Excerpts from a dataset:
**********

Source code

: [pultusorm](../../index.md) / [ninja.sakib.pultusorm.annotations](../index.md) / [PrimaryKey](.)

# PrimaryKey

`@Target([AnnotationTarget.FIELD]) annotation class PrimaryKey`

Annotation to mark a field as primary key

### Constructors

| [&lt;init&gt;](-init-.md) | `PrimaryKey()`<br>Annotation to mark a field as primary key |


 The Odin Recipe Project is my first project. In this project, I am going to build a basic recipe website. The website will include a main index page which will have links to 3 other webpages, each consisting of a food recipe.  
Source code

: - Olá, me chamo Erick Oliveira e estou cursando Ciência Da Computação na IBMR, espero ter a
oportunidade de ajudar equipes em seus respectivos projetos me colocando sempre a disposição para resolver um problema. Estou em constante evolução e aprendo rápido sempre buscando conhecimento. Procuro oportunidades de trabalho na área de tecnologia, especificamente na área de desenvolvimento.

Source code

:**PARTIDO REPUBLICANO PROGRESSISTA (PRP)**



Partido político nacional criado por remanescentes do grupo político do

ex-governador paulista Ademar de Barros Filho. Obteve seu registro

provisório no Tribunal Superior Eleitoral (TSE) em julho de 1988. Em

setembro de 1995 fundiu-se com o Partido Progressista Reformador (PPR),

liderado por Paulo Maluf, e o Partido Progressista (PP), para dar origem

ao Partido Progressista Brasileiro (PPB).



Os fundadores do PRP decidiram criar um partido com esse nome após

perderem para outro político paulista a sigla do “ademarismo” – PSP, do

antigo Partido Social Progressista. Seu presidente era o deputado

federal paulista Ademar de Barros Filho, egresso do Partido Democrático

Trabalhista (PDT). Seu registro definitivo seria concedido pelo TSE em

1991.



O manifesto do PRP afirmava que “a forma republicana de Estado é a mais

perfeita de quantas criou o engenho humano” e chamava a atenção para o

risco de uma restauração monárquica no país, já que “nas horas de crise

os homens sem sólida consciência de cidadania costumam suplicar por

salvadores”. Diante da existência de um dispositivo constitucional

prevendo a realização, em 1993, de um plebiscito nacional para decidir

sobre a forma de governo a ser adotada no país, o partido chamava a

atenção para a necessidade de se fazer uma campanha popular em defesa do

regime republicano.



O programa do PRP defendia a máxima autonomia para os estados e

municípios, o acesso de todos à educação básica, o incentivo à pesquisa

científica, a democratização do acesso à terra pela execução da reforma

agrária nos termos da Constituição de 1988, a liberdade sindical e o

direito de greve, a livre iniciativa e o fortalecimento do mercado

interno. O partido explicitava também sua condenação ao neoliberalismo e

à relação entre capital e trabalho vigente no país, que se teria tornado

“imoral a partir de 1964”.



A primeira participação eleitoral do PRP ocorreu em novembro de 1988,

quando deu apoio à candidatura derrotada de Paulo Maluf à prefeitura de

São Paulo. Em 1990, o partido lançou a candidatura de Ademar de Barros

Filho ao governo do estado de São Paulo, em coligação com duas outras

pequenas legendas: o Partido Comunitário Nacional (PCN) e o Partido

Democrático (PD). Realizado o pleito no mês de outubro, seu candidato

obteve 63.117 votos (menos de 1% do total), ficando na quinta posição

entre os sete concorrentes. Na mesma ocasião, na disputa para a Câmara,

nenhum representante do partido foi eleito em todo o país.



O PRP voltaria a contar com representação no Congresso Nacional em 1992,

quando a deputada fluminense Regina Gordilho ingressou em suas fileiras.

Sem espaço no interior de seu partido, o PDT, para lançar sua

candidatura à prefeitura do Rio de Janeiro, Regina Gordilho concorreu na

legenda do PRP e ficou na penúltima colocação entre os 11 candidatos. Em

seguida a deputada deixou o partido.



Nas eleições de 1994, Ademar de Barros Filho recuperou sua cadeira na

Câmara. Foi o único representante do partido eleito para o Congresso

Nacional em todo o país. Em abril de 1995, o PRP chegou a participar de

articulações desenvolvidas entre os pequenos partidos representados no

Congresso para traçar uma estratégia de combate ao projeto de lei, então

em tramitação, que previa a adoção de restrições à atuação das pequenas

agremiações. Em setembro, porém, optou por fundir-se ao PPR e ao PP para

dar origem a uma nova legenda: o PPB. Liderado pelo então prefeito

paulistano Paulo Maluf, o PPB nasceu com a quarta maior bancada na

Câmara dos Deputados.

**********

### What you will do
Copy whichever lines of the records above contain the word "acesso".

### Task response
municípios, o acesso de todos à educação básica, o incentivo à pesquisa
científica, a democratização do acesso à terra pela execução da reforma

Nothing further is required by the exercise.